Assignment =>
What is needed is an exact copy of all the records, written out in full.

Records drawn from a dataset
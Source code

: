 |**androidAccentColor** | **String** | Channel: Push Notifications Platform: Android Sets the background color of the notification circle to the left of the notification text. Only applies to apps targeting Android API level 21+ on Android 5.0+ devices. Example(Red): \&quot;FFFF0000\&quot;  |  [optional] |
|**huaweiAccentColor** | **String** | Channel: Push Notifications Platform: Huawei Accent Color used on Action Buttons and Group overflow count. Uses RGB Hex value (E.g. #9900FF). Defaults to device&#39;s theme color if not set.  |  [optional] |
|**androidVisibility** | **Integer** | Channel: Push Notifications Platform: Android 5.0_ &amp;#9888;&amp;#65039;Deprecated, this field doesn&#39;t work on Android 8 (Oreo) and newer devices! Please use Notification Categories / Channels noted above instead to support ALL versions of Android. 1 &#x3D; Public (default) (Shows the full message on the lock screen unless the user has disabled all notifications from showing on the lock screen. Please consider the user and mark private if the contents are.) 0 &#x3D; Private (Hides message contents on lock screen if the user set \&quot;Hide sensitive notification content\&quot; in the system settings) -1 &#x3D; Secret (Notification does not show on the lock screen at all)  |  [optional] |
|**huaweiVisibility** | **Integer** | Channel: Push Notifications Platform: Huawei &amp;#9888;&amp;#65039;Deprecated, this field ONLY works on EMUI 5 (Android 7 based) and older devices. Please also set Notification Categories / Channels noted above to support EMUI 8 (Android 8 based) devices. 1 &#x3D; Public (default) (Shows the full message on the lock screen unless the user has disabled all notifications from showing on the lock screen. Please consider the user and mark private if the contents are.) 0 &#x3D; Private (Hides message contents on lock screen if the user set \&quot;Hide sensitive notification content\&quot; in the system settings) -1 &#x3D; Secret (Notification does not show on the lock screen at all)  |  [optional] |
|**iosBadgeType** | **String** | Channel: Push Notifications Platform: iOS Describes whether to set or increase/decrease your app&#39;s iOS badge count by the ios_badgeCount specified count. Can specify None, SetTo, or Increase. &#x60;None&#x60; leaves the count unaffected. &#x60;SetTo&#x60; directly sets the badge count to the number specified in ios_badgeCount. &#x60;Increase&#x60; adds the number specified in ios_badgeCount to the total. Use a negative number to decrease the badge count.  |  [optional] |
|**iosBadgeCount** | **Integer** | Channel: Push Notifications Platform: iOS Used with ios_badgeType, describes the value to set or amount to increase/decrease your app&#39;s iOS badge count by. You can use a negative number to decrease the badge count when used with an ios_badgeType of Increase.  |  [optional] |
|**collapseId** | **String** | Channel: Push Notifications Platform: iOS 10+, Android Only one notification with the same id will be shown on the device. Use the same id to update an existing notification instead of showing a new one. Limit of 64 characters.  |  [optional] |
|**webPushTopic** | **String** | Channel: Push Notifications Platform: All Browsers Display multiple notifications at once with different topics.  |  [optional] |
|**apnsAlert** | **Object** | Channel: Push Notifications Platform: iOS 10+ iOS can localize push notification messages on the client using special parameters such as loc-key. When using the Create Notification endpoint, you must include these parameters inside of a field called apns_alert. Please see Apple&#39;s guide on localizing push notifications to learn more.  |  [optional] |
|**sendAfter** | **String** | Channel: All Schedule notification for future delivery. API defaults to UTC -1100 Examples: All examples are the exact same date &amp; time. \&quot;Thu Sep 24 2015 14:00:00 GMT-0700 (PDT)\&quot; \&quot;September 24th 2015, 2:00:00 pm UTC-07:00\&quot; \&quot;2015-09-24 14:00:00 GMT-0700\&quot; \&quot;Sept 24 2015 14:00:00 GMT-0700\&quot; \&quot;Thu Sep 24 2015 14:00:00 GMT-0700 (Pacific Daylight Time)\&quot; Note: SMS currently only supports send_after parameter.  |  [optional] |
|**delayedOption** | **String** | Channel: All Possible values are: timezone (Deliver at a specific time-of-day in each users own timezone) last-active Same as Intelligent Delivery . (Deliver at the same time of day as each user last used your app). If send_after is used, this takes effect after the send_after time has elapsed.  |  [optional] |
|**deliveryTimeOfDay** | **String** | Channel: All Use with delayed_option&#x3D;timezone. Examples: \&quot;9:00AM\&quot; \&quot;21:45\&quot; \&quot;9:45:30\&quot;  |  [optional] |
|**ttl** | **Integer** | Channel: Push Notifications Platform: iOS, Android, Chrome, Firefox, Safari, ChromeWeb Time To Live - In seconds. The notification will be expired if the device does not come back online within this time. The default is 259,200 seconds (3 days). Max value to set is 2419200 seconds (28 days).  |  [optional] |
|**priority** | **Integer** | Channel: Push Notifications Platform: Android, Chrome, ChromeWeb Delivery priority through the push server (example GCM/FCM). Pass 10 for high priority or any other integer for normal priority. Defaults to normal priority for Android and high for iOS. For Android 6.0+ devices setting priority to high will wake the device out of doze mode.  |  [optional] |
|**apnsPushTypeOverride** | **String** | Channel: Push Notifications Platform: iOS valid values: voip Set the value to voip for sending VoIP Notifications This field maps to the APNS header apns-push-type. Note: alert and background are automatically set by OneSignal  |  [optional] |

Answer to this problem =>
Source code

: |**androidAccentColor** | **String** | Channel: Push Notifications Platform: Android Sets the background color of the notification circle to the left of the notification text. Only applies to apps targeting Android API level 21+ on Android 5.0+ devices. Example(Red): \&quot;FFFF0000\&quot;  |  [optional] |
|**huaweiAccentColor** | **String** | Channel: Push Notifications Platform: Huawei Accent Color used on Action Buttons and Group overflow count. Uses RGB Hex value (E.g. #9900FF). Defaults to device&#39;s theme color if not set.  |  [optional] |
|**androidVisibility** | **Integer** | Channel: Push Notifications Platform: Android 5.0_ &amp;#9888;&amp;#65039;Deprecated, this field doesn&#39;t work on Android 8 (Oreo) and newer devices! Please use Notification Categories / Channels noted above instead to support ALL versions of Android. 1 &#x3D; Public (default) (Shows the full message on the lock screen unless the user has disabled all notifications from showing on the lock screen. Please consider the user and mark private if the contents are.) 0 &#x3D; Private (Hides message contents on lock screen if the user set \&quot;Hide sensitive notification content\&quot; in the system settings) -1 &#x3D; Secret (Notification does not show on the lock screen at all)  |  [optional] |
|**huaweiVisibility** | **Integer** | Channel: Push Notifications Platform: Huawei &amp;#9888;&amp;#65039;Deprecated, this field ONLY works on EMUI 5 (Android 7 based) and older devices. Please also set Notification Categories / Channels noted above to support EMUI 8 (Android 8 based) devices. 1 &#x3D; Public (default) (Shows the full message on the lock screen unless the user has disabled all notifications from showing on the lock screen. Please consider the user and mark private if the contents are.) 0 &#x3D; Private (Hides message contents on lock screen if the user set \&quot;Hide sensitive notification content\&quot; in the system settings) -1 &#x3D; Secret (Notification does not show on the lock screen at all)  |  [optional] |
|**iosBadgeType** | **String** | Channel: Push Notifications Platform: iOS Describes whether to set or increase/decrease your app&#39;s iOS badge count by the ios_badgeCount specified count. Can specify None, SetTo, or Increase. &#x60;None&#x60; leaves the count unaffected. &#x60;SetTo&#x60; directly sets the badge count to the number specified in ios_badgeCount. &#x60;Increase&#x60; adds the number specified in ios_badgeCount to the total. Use a negative number to decrease the badge count.  |  [optional] |
|**iosBadgeCount** | **Integer** | Channel: Push Notifications Platform: iOS Used with ios_badgeType, describes the value to set or amount to increase/decrease your app&#39;s iOS badge count by. You can use a negative number to decrease the badge count when used with an ios_badgeType of Increase.  |  [optional] |
|**collapseId** | **String** | Channel: Push Notifications Platform: iOS 10+, Android Only one notification with the same id will be shown on the device. Use the same id to update an existing notification instead of showing a new one. Limit of 64 characters.  |  [optional] |
|**webPushTopic** | **String** | Channel: Push Notifications Platform: All Browsers Display multiple notifications at once with different topics.  |  [optional] |
|**apnsAlert** | **Object** | Channel: Push Notifications Platform: iOS 10+ iOS can localize push notification messages on the client using special parameters such as loc-key. When using the Create Notification endpoint, you must include these parameters inside of a field called apns_alert. Please see Apple&#39;s guide on localizing push notifications to learn more.  |  [optional] |
|**sendAfter** | **String** | Channel: All Schedule notification for future delivery. API defaults to UTC -1100 Examples: All examples are the exact same date &amp; time. \&quot;Thu Sep 24 2015 14:00:00 GMT-0700 (PDT)\&quot; \&quot;September 24th 2015, 2:00:00 pm UTC-07:00\&quot; \&quot;2015-09-24 14:00:00 GMT-0700\&quot; \&quot;Sept 24 2015 14:00:00 GMT-0700\&quot; \&quot;Thu Sep 24 2015 14:00:00 GMT-0700 (Pacific Daylight Time)\&quot; Note: SMS currently only supports send_after parameter.  |  [optional] |
|**delayedOption** | **String** | Channel: All Possible values are: timezone (Deliver at a specific time-of-day in each users own timezone) last-active Same as Intelligent Delivery . (Deliver at the same time of day as each user last used your app). If send_after is used, this takes effect after the send_after time has elapsed.  |  [optional] |
|**deliveryTimeOfDay** | **String** | Channel: All Use with delayed_option&#x3D;timezone. Examples: \&quot;9:00AM\&quot; \&quot;21:45\&quot; \&quot;9:45:30\&quot;  |  [optional] |
|**ttl** | **Integer** | Channel: Push Notifications Platform: iOS, Android, Chrome, Firefox, Safari, ChromeWeb Time To Live - In seconds. The notification will be expired if the device does not come back online within this time. The default is 259,200 seconds (3 days). Max value to set is 2419200 seconds (28 days).  |  [optional] |
|**priority** | **Integer** | Channel: Push Notifications Platform: Android, Chrome, ChromeWeb Delivery priority through the push server (example GCM/FCM). Pass 10 for high priority or any other integer for normal priority. Defaults to normal priority for Android and high for iOS. For Android 6.0+ devices setting priority to high will wake the device out of doze mode.  |  [optional] |
|**apnsPushTypeOverride** | **String** | Channel: Push Notifications Platform: iOS valid values: voip Set the value to voip for sending VoIP Notifications This field maps to the APNS header apns-push-type. Note: alert and background are automatically set by OneSignal  |  [optional] |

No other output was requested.